1. **Load configuration** from environment/config file
2. **Detect current project** using git directory analysis
3. **Scan submodules** and filter by GitHub user
4. **Initialize FastEmbed** with specified model
5. **Create collections** for detected projects (if missing)
6. **Register MCP tools** with FastMCP framework

## Implementation Phases

### Phase 1: Documentation & Configuration Fixes
- [ ] Fix README.md documentation errors (MCP server usage, stdio vs port, collections naming)
- [ ] Correct default COLLECTIONS from "scratchbook" to "project"
- [ ] Add proper Claude Code installation instructions using `claude mcp add`
- [ ] Document environment variables with defaults and QDRANT_API_KEY for cloud
- [ ] Remove API calls from README, move to API.md reference
- [ ] Add global collections configuration documentation
- [ ] Remove incorrect basic usage section (users never run MCP servers directly)

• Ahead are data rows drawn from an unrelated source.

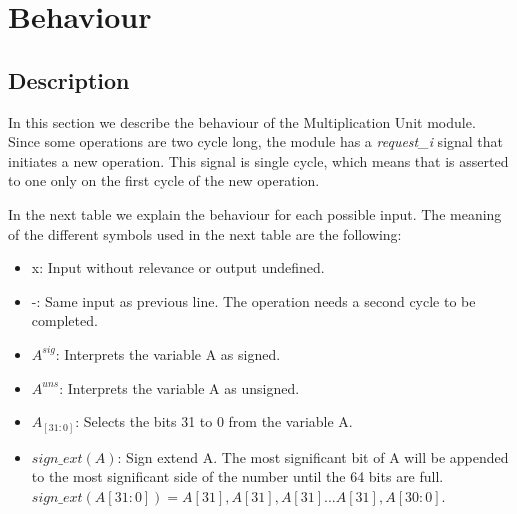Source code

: \section{Behaviour}

\subsection{Description}

In this section we describe the behaviour of the Multiplication Unit module. Since some operations are two cycle long, the module has a \textit{request\_i} signal that initiates a new operation. This signal is single cycle, which means that is asserted to one only on the first cycle of the new operation.

In the next table we explain the behaviour for each possible input.
The meaning of the different symbols used in the next table are the following:

\begin{itemize}
    \item x: Input without relevance or output undefined.
    \item -: Same input as previous line. The operation needs a second cycle to be completed.
    \item $A^{sig}$: Interprets the variable A as signed.
    \item $A^{uns}$: Interprets the variable A as unsigned.
    \item $A_{[31:0]}$: Selects the bits 31 to 0 from the variable A.
    \item $sign\_ext(A)$: Sign extend A. The most significant bit of A will be appended to the most significant side of the number until the 64 bits are full. \\
    $sign\_ext(A[31:0]) = A[31],A[31],A[31]...A[31],A[30:0]$.
\end{itemize}

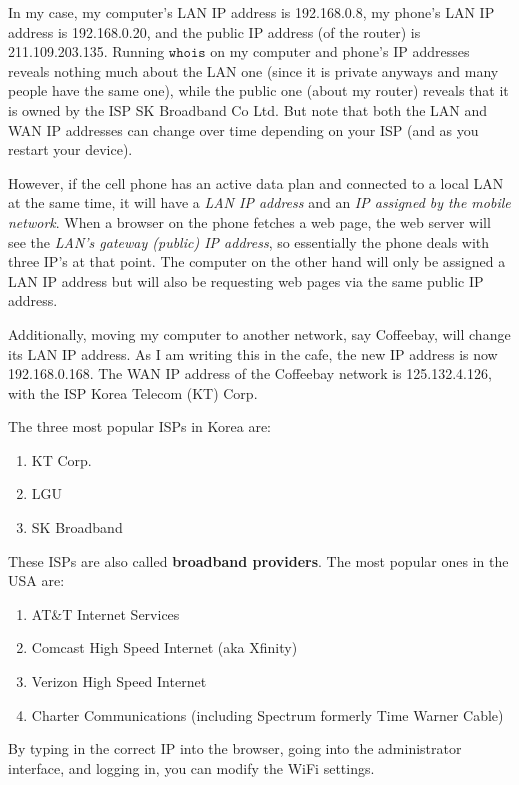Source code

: \documentclass[a4paper, 12pt]{report}
\theoremstyle{remark}
\theoremstyle{definition}
\begin{document}
\begin{example}
In my case, my computer's LAN IP address is 192.168.0.8, my phone's LAN IP address is 192.168.0.20, and the public IP address (of the router) is 211.109.203.135. Running $\texttt{whois}$ on my computer and phone's IP addresses reveals nothing much about the LAN one (since it is private anyways and many people have the same one), while the public one (about my router) reveals that it is owned by the ISP SK Broadband Co Ltd. But note that both the LAN and WAN IP addresses can change over time depending on your ISP (and as you restart your device). 

However, if the cell phone has an active data plan and connected to a local LAN at the same time, it will have a \textit{LAN IP address} and an \textit{IP assigned by the mobile network}. When a browser on the phone fetches a web page, the web server will see the \textit{LAN’s gateway (public) IP address}, so essentially the phone deals with three IP’s at that point. The computer on the other hand will only be assigned a LAN IP address but will also be requesting web pages via the same public IP address. 

Additionally, moving my computer to another network, say Coffeebay, will change its LAN IP address. As I am writing this in the cafe, the new IP address is now 192.168.0.168. The WAN IP address of the Coffeebay network is 125.132.4.126, with the ISP Korea Telecom (KT) Corp. 
\end{example}

The three most popular ISPs in Korea are: 
\begin{enumerate}
    \item KT Corp. 
    \item LGU
    \item SK Broadband 
\end{enumerate}
These ISPs are also called \textbf{broadband providers}. The most popular ones in the USA are:
\begin{enumerate}
    \item AT\&T Internet Services
    \item Comcast High Speed Internet (aka Xfinity)
    \item Verizon High Speed Internet
    \item Charter Communications (including Spectrum formerly Time Warner Cable)
\end{enumerate}

By typing in the correct IP into the browser, going into the administrator interface, and logging in, you can modify the WiFi settings.  
\end{document}
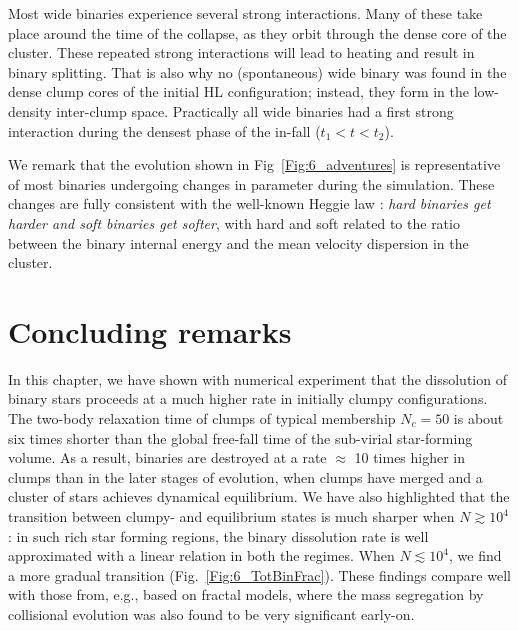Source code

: Most wide binaries experience several strong interactions. Many of these take place around the time of the collapse, as they orbit  through the dense core of the cluster. These repeated strong interactions will lead to heating and result in binary splitting. That is also why no (spontaneous) wide binary was found in  the  dense  clump cores of the initial HL configuration; instead, they form in the low-density inter-clump space. Practically all wide binaries had a first strong interaction during the densest phase of the in-fall ($t_1 < t < t_2$). 

We remark that the evolution shown in Fig~\ref{Fig:6_adventures} is representative of most binaries undergoing changes in parameter during the simulation. These changes are fully consistent with the well-known Heggie law \citep{Heggie1975,Hills1975}: \textit{hard binaries get harder and soft binaries get softer}, with hard and soft related to the ratio between the binary internal energy and the mean velocity dispersion in the cluster.



\section{Concluding remarks}


In this chapter, we have shown with numerical experiment that the dissolution of binary stars proceeds at a much higher rate in initially clumpy configurations. The two-body relaxation time of clumps of typical membership $N_c = 50 $ is about six times shorter than the global free-fall time of the sub-virial star-forming volume. As a result, binaries are destroyed at a rate $\approx $ 10 times higher in clumps than in the later stages of evolution, when clumps have merged and a cluster of stars achieves dynamical equilibrium. We have also highlighted that the transition between clumpy- and equilibrium states is much sharper when $N \gtrsim 10^4$: in such rich star forming regions, the binary dissolution rate is well approximated with a linear relation in both the regimes. When $N \lesssim 10^4$, we find a more gradual transition (Fig.~\ref{Fig:6_TotBinFrac}). These findings  compare well with those from, e.g., \cite{Parker2011} based on fractal models, where the mass segregation by collisional evolution was also found to be very significant early-on. 

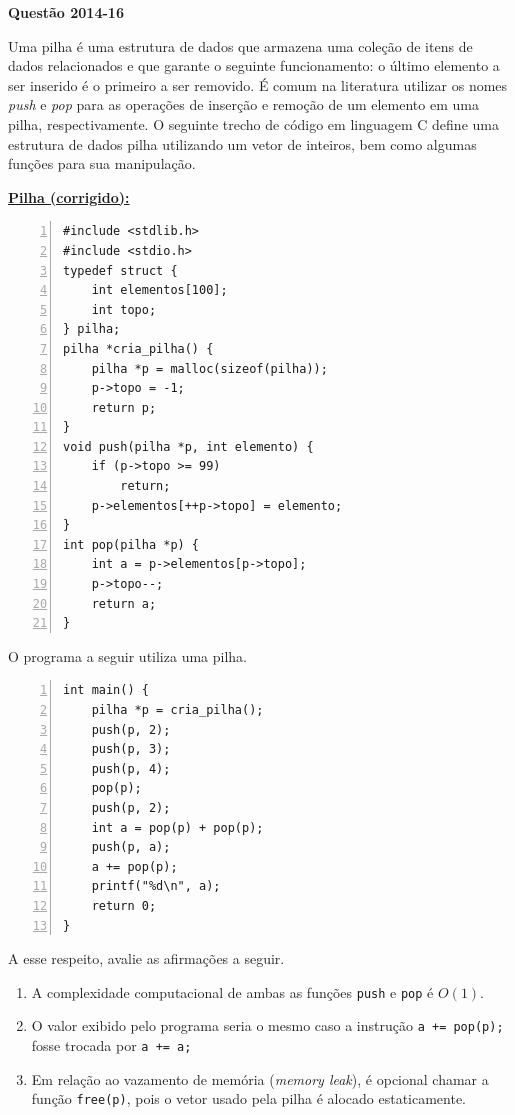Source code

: \documentclass[12pt,a4paper]{article}
\newenvironment{question}[1]{%
    \pdfbookmark[3]{Questão #1}{q:#1}
    \label{q:#1}
    \bigskip\par\noindent
    \textbf{Questão #1} \dotfill
    \medskip\par\nopagebreak\noindent
    \ignorespaces
}{%
    \noindent\dotfill\medskip
}
\newcommand{\listtitle}[1]{%
    \medskip\par\noindent
    {\small\textbf{\underline{#1:}}}%
    \par\nopagebreak\noindent
}
\begin{document}
\begin{question}{2014-16}
Uma pilha é uma estrutura de dados que armazena uma coleção de itens de dados relacionados e que garante o seguinte funcionamento:
o último elemento a ser inserido é o primeiro a ser removido.
É comum na literatura utilizar os nomes \textit{push} e \textit{pop} para as operações de inserção e remoção de um elemento em uma pilha, respectivamente.
O seguinte trecho de código em linguagem C define uma estrutura de dados pilha utilizando um vetor de inteiros,
bem como algumas funções para sua manipulação.

\medskip\noindent\begin{minipage}{\linewidth}
\listtitle{Pilha (corrigido)}
\begin{Verbatim}[numbers=left]
#include <stdlib.h>
#include <stdio.h>
typedef struct {
    int elementos[100];
    int topo;
} pilha;
pilha *cria_pilha() {
    pilha *p = malloc(sizeof(pilha));
    p->topo = -1;
    return p;
}
void push(pilha *p, int elemento) {
    if (p->topo >= 99)
        return;
    p->elementos[++p->topo] = elemento;
}
int pop(pilha *p) {
    int a = p->elementos[p->topo];
    p->topo--;
    return a;
}
\end{Verbatim}
\medskip
\end{minipage}

\noindent
O programa a seguir utiliza uma pilha.

\begin{Verbatim}[numbers=left]
int main() {
    pilha *p = cria_pilha();
    push(p, 2);
    push(p, 3);
    push(p, 4);
    pop(p);
    push(p, 2);
    int a = pop(p) + pop(p);
    push(p, a);
    a += pop(p);
    printf("%d\n", a);
    return 0;
}
\end{Verbatim}

\noindent
A esse respeito, avalie as afirmações a seguir.

\begin{enumerate}[label=\Roman*.]
    \item A complexidade computacional de ambas as funções \texttt{push} e \texttt{pop} é $O(1)$.
    \item O valor exibido pelo programa seria o mesmo caso a instrução \texttt{a += pop(p);} fosse trocada por \texttt{a += a;}
    \item Em relação ao vazamento de memória (\textit{memory leak}), é opcional chamar a função \texttt{free(p)},
    pois o vetor usado pela pilha é alocado estaticamente.
\end{enumerate}


\end{question}
\end{document}
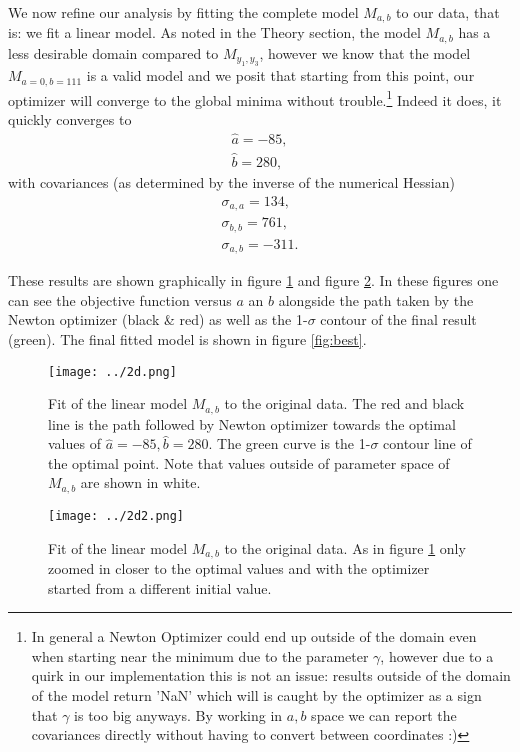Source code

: \documentclass[notitlepage, 12pt, a4paper, twoside, titlepage]{article}
\begin{document}
\par We now refine our analysis by fitting the complete model $M_{a,b}$ to our data, that is: we fit a linear model. As noted in the Theory section, the model $M_{a,b}$ has
a less desirable domain compared to $M_{y_1,y_3}$, however we know that the model $M_{a=0,b=111}$ is a valid model and
we posit that starting from this point, our optimizer will converge to the global minima without trouble.\footnote{In general a Newton Optimizer could end up outside of the domain even when starting near the minimum due to the parameter $\gamma$, however due to a quirk in our implementation this is not an issue: results outside of the domain of the model return 'NaN' which
will is caught by the optimizer as a sign that $\gamma$ is too big anyways. By working in $a,b$ space we can report the covariances directly without having to convert between coordinates :)}
 Indeed it does, it quickly converges to
 \begin{align}
	 \hat a = -85,\\
	 \hat b = 280,
 \end{align}
with covariances (as determined by the inverse of the numerical Hessian)
\begin{align}
	\sigma_{a,a} =  134,\\
	\sigma_{b,b} = 761,\\
	\sigma_{a,b} = -311.
\end{align}

\par These results are shown graphically in figure \ref{fig:2d} and figure \ref{fig:2d2}. In these figures one can see the objective function versus $a$ an $b$ alongside the path taken by the Newton optimizer (black \& red) as well as the 1-$\sigma$ contour of the final result (green). The final fitted model is shown in figure \ref{fig:best}.

\begin{figure}[h!]
  \texttt{[image: ../2d.png]}
  \caption{Fit of the linear model $M_{a,b}$ to the original data. The red and black line is the path followed by Newton optimizer towards the optimal values of $\hat a = -85, \hat b = 280$. The green curve is the 1-$\sigma$ contour line of the optimal point. Note that values outside of parameter space of $M_{a,b}$ are shown in white.}
  \label{fig:2d}
\end{figure}

\begin{figure}[h!]
  \texttt{[image: ../2d2.png]}
  \caption{Fit of the linear model $M_{a,b}$ to the original data. As in figure \ref{fig:2d} only zoomed in closer to the optimal values and with the optimizer started from a different initial value.}
  \label{fig:2d2}
\end{figure}
\end{document}

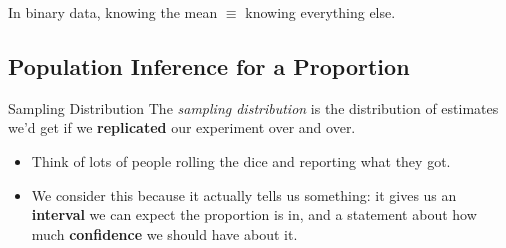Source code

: \begin{rmk}
	In binary data, knowing the mean $\equiv$ knowing everything else. 
\end{rmk}

\subsection{Population Inference for a Proportion}
\begin{df}{Sampling Distribution}
	The \textit{sampling distribution} is the distribution of estimates we'd get if we \textbf{replicated} our experiment over and over. 
\end{df}
\begin{itemize}
	\item Think of lots of people rolling the dice and reporting what they got. 
	\item We consider this because it actually tells us something: it gives us an \textbf{interval} we can expect the proportion is in, and a statement about how much \textbf{confidence} we should have about it. 
\end{itemize}
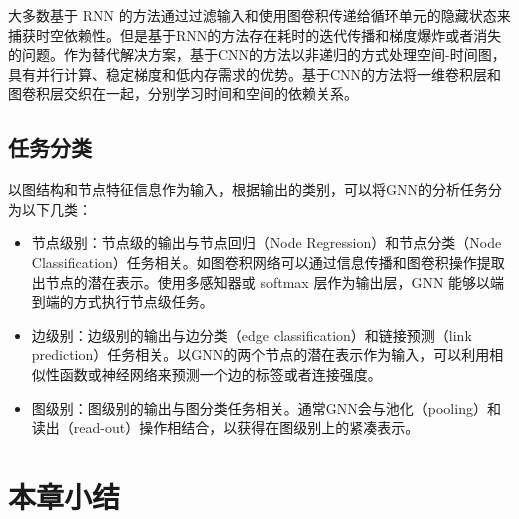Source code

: 大多数基于 RNN 的方法通过过滤输入和使用图卷积传递给循环单元的隐藏状态来捕获时空依赖性。但是基于RNN的方法存在耗时的迭代传播和梯度爆炸或者消失的问题。作为替代解决方案，基于CNN的方法以非递归的方式处理空间-时间图，具有并行计算、稳定梯度和低内存需求的优势。基于CNN的方法将一维卷积层和图卷积层交织在一起，分别学习时间和空间的依赖关系。

\subsection{任务分类}
以图结构和节点特征信息作为输入，根据输出的类别，可以将GNN的分析任务分为以下几类：
\begin{itemize}
\item 节点级别：节点级的输出与节点回归（Node Regression）和节点分类（Node Classification）任务相关。如图卷积网络可以通过信息传播和图卷积操作提取出节点的潜在表示。使用多感知器或 softmax 层作为输出层，GNN 能够以端到端的方式执行节点级任务。
\item 边级别：边级别的输出与边分类（edge classification）和链接预测（link prediction）任务相关。以GNN的两个节点的潜在表示作为输入，可以利用相似性函数或神经网络来预测一个边的标签或者连接强度。
\item 图级别：图级别的输出与图分类任务相关。通常GNN会与池化（pooling）和读出（read-out）操作相结合，以获得在图级别上的紧凑表示。
\end{itemize}

\section{本章小结}
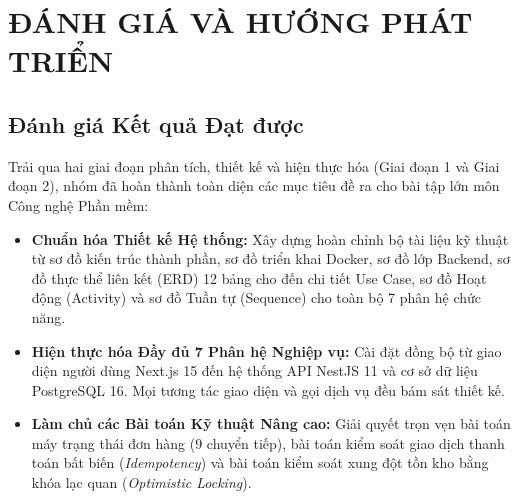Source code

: \documentclass[12pt,a4paper,oneside]{report}
\begin{document}


\chapter{ĐÁNH GIÁ VÀ HƯỚNG PHÁT TRIỂN}

\section{Đánh giá Kết quả Đạt được}
Trải qua hai giai đoạn phân tích, thiết kế và hiện thực hóa (Giai đoạn 1 và Giai đoạn 2), nhóm đã hoàn thành toàn diện các mục tiêu đề ra cho bài tập lớn môn Công nghệ Phần mềm:
\begin{itemize}
    \item \textbf{Chuẩn hóa Thiết kế Hệ thống:} Xây dựng hoàn chỉnh bộ tài liệu kỹ thuật từ sơ đồ kiến trúc thành phần, sơ đồ triển khai Docker, sơ đồ lớp Backend, sơ đồ thực thể liên kết (ERD) 12 bảng cho đến chi tiết Use Case, sơ đồ Hoạt động (Activity) và sơ đồ Tuần tự (Sequence) cho toàn bộ 7 phân hệ chức năng.
    \item \textbf{Hiện thực hóa Đầy đủ 7 Phân hệ Nghiệp vụ:} Cài đặt đồng bộ từ giao diện người dùng Next.js 15 đến hệ thống API NestJS 11 và cơ sở dữ liệu PostgreSQL 16. Mọi tương tác giao diện và gọi dịch vụ đều bám sát thiết kế.
    \item \textbf{Làm chủ các Bài toán Kỹ thuật Nâng cao:} Giải quyết trọn vẹn bài toán máy trạng thái đơn hàng (9 chuyển tiếp), bài toán kiểm soát giao dịch thanh toán bất biến (\textit{Idempotency}) và bài toán kiểm soát xung đột tồn kho bằng khóa lạc quan (\textit{Optimistic Locking}).
\end{itemize}
\end{document}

### Phase 2: Feature Analysis & Implementation
- [ ] Conduct feature comparison analysis between claude-qdrant-mcp and current implementation
- [ ] Identify missing features (especially CLI document ingestion)
- [ ] Implement missing features with proper testing
- [ ] Add stdio protocol support for MCP communication
- [ ] Enhance collection configuration system

### Phase 3: Testing Infrastructure Enhancement
- [ ] Identify authoritative benchmark tool (consolidate others)
- [ ] Implement large OSS project ingestion testing (neovim, rust, go)
- [ ] Add chunk size optimization testing
- [ ] Validate CI/CD pipeline functionality
- [ ] Create comprehensive test suite with real-world data

### Phase 4: Code Quality & Performance
- [ ] Optimize chunk size based on testing results
- [ ] Ensure all subtasks have proper testing coverage
- [ ] Validate performance with mixed project databases
- [ ] Clean up legacy/unused benchmark tools
- [ ] Final documentation review and optimization

## Success Criteria

1. **Functional Parity**: All claude-qdrant-mcp seeding/search capabilities preserved
2. **Python Migration**: Clean FastMCP implementation with proper tool interfaces  
3. **Project Awareness**: Automatic project/subproject collection detection
4. **FastEmbed Integration**: Fast embedding generation with all-MiniLM-L6-v2
5. **Workspace Focus**: Effective scratchbook and documentation management

## Technical Specifications

### Dependencies
- FastMCP (MCP server framework)
- FastEmbed (embedding generation) 
- qdrant-client (vector database client)
- GitPython (git repository analysis)

### Global Installation via uv tool

**Critical Requirement**: The workspace-qdrant-mcp must be installable as a global `uv tool`:

```bash
# Install globally via uv
uv tool install workspace-qdrant-mcp

# Run from any directory
workspace-qdrant-mcp
```

**Implementation Requirements**:
- Proper `pyproject.toml` with `[project.scripts]` entry point
- Console script that starts the FastMCP server
- Global CLI availability after installation
- Respect current working directory for project detection
- Support for global and per-project configuration

### Performance Targets
- Collection detection: < 1 second for typical projects
- Embedding generation: > 100 docs/second on CPU
- Search latency: < 200ms for workspace queries
- Memory usage: < 150MB RSS when active

### Security & Safety
- No collection deletion capabilities
- Project scope limitation (no system-wide access)
- GitHub user filtering for submodule access
- Environment variable configuration (no hardcoded credentials)

## Future Evolution

### Phase 2: Daemon Integration
- Remove embedding generation from MCP
- Delegate to memexd daemon for all processing
- MCP becomes thin search/management interface

### Enhancements
- Multi-project workspace support
- Advanced scratchbook organization
- Integration with IDE plugins
- Real-time collaboration features

## Conclusion

The workspace-qdrant-mcp provides a focused, safe, and efficient solution for project-scoped vector operations while maintaining compatibility with the broader Qdrant ecosystem. By porting proven TypeScript functionality to Python with modern embedding capabilities, it fills a critical gap in the unified Qdrant architecture.